REQUIRED WORK => Pick out and copy every line below that has the word "Wounds".

SUPPLIED ENTRIES =>
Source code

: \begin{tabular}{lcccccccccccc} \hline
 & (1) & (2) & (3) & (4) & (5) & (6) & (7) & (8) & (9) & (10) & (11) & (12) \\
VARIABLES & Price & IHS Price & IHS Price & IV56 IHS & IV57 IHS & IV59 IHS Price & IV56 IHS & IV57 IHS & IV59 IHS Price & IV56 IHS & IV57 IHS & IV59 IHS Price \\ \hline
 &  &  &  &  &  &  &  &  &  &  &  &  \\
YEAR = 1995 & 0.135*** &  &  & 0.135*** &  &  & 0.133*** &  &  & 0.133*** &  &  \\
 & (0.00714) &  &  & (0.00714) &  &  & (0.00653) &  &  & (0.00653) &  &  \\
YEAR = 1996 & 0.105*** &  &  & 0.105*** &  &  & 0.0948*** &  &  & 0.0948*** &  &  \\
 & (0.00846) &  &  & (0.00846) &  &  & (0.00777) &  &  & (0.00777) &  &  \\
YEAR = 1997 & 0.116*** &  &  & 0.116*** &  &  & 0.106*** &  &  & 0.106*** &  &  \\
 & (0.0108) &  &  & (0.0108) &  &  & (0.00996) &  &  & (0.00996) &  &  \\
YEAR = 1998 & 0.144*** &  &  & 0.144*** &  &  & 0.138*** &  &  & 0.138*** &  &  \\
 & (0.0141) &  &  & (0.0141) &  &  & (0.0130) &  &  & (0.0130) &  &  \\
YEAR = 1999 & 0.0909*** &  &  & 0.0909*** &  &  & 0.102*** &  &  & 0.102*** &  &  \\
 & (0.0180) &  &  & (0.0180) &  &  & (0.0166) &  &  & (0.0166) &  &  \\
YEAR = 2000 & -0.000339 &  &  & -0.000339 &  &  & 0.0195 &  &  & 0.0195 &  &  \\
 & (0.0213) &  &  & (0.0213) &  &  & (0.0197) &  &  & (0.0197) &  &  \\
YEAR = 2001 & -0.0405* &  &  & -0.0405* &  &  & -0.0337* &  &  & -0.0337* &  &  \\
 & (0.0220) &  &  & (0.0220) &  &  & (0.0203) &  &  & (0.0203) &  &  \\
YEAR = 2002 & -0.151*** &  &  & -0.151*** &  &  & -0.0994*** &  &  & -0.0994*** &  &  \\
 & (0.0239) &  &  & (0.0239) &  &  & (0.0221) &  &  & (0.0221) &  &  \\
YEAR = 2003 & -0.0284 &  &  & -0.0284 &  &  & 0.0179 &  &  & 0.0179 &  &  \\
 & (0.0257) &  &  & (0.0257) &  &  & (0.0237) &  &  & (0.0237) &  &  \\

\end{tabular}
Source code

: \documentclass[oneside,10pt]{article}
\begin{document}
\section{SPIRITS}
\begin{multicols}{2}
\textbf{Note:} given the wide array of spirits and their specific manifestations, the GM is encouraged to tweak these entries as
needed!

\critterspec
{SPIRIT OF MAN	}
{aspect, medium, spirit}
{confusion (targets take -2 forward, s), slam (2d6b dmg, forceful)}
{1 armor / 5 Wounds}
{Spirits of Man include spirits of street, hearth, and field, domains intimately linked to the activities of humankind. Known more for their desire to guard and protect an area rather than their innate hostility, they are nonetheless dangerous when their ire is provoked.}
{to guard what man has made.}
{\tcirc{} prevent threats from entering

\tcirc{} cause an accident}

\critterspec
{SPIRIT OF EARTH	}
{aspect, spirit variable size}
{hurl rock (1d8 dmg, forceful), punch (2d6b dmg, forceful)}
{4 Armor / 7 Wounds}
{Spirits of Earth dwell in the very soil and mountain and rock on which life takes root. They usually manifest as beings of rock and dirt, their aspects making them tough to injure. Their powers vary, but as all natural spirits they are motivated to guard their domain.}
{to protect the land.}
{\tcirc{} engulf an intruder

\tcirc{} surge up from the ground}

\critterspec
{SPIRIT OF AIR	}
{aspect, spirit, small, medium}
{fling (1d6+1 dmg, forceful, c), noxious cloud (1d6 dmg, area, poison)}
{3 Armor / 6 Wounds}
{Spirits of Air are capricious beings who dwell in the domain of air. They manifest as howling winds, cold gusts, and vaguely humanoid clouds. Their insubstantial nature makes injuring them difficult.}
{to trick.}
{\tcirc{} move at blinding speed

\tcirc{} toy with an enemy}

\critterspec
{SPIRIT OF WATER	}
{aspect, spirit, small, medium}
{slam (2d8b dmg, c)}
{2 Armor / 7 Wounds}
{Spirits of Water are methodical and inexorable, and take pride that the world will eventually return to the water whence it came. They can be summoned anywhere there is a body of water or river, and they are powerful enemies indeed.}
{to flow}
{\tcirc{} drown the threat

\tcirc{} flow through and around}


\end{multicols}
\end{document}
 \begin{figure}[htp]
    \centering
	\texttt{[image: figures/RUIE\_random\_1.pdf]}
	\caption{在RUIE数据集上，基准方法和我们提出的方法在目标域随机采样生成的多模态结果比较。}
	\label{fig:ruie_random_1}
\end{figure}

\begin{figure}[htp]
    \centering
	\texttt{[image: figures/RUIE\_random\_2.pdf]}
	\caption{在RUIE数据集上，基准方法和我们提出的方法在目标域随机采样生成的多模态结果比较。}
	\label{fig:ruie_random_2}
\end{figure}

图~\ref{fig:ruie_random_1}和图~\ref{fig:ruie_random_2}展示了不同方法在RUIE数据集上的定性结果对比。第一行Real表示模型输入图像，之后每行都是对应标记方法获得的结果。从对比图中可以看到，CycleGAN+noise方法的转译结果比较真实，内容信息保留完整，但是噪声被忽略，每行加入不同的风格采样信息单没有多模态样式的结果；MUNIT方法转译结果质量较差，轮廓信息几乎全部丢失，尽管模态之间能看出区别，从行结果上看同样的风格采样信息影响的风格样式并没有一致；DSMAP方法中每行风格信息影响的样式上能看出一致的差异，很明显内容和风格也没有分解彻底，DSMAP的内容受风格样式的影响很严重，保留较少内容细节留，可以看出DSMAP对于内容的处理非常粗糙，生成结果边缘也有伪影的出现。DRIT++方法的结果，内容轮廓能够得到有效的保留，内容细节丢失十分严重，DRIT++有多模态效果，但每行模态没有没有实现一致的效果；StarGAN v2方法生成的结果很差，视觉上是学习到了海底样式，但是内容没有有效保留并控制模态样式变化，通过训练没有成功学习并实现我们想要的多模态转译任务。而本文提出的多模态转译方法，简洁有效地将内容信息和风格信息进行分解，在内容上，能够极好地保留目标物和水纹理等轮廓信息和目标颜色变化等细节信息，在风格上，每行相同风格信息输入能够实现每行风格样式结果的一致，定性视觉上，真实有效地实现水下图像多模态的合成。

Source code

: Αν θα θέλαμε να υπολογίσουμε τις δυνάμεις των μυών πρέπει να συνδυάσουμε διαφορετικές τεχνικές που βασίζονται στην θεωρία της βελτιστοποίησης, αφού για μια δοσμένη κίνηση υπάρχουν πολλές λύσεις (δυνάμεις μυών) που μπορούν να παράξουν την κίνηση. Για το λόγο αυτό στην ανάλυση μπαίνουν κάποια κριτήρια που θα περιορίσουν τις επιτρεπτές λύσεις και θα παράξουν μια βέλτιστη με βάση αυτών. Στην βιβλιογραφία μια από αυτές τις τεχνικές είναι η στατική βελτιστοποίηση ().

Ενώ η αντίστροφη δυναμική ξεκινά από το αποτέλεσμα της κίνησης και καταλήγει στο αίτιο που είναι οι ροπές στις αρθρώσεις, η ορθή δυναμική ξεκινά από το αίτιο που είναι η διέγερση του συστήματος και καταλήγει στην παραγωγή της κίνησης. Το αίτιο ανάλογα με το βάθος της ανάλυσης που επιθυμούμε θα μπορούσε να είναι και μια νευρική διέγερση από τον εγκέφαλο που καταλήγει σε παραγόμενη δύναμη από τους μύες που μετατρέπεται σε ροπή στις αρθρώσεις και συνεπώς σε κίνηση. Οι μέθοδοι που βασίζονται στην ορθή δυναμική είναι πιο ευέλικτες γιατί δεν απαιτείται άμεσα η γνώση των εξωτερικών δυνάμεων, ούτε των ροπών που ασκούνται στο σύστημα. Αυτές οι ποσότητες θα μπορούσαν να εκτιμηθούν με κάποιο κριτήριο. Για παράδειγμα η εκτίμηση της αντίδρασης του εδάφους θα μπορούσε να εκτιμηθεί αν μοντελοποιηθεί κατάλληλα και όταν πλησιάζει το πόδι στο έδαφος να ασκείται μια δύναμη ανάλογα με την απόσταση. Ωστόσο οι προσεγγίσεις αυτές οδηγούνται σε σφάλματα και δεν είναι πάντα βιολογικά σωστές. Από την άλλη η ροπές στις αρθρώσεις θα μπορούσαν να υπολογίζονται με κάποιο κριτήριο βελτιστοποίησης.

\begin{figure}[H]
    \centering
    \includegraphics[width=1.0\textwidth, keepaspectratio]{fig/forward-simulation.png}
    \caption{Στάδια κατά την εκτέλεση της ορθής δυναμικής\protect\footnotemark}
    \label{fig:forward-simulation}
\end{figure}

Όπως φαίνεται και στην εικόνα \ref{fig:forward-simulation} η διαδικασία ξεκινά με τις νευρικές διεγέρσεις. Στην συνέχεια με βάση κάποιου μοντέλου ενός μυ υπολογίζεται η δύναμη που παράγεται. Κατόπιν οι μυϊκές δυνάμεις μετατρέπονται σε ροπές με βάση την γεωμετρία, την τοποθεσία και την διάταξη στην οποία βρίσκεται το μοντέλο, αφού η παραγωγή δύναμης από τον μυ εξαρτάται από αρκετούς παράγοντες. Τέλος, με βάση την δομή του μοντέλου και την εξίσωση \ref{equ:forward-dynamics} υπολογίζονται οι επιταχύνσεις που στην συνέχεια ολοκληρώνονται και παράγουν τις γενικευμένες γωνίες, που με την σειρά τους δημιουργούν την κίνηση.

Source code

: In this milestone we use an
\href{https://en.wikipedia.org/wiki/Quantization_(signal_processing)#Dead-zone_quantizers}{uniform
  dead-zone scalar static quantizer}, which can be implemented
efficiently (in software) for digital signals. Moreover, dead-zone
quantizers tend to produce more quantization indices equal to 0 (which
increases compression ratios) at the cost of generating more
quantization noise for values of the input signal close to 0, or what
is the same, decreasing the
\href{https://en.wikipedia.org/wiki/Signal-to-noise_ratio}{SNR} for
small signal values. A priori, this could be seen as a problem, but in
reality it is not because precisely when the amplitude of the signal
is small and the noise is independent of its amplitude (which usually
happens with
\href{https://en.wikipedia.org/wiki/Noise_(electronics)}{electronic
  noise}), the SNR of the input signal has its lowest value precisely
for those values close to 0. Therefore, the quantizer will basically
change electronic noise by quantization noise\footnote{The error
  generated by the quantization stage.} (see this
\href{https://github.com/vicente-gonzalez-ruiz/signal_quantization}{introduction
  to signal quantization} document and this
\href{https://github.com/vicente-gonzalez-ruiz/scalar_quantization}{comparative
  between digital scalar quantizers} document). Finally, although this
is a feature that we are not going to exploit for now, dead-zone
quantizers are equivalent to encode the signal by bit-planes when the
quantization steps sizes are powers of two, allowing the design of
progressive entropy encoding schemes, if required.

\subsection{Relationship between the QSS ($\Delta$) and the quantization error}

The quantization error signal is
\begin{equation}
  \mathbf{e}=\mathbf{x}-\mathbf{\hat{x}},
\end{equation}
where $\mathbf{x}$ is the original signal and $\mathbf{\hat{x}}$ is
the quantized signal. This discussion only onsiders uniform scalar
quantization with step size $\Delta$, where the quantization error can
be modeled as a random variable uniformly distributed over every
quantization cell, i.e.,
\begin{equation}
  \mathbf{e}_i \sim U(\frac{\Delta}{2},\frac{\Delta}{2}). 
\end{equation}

EXPECTED ANSWER =>
{1 armor / 5 Wounds}
{4 Armor / 7 Wounds}
{3 Armor / 6 Wounds}
{2 Armor / 7 Wounds}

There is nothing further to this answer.